He threw open the passenger door, heart pounding. "Hi…"

"Hello. Sorry I’m late, I had a customer who needed a lot of help,"

"It's fine,"

Aziraphale folded his hands in his lap and smiled up at him. “What should we do tonight?”
“I was thinking get some dinner, maybe...”


Dining at the Ritz, we’ll meet at nine precisely/ I will pay the bill, you taste the wine blared the car’s speakers.


Hm. The song had changed from earlier.


“Uh, ignore that.

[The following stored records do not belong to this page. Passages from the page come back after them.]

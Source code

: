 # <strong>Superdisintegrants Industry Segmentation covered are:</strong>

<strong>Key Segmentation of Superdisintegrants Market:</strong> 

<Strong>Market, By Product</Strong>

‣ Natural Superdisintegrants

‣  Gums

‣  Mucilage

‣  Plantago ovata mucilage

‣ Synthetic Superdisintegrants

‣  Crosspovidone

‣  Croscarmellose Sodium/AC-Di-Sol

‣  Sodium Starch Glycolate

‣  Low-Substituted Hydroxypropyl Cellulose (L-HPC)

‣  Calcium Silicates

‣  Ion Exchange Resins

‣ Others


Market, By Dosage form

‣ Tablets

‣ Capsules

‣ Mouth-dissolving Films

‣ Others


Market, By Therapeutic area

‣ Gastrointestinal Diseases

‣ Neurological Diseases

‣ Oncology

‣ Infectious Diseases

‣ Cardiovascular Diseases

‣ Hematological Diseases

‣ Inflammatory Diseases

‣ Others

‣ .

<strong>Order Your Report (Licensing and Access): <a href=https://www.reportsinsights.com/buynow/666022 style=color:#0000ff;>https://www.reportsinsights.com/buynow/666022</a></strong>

I don’t know about you but tonight, I plan to drink my weight in alcohol and you can-”


Take me back to yours, that will be fine (come on and get it)


Crowley reared up, and his head bumped against the roof of the car. “Ow.”

“Are you quite alright?”
“Yeah, yeah,” Crowley said, massaging his skull. “What do you feel like eating tonight?”

Aziraphale gave Crowley a puzzled look, but shrugged and said “I’m rather in the mood for French cuisine, there’s a lovely little restaurant north of here...” 

As the angel rambled on, about Clapassade and the superiority of napkins over serviettes, Crowley discreetly opened the tape player and ejected the tape, slipping it in his pocket.

The music kept playing. He frowned and turned the volume down.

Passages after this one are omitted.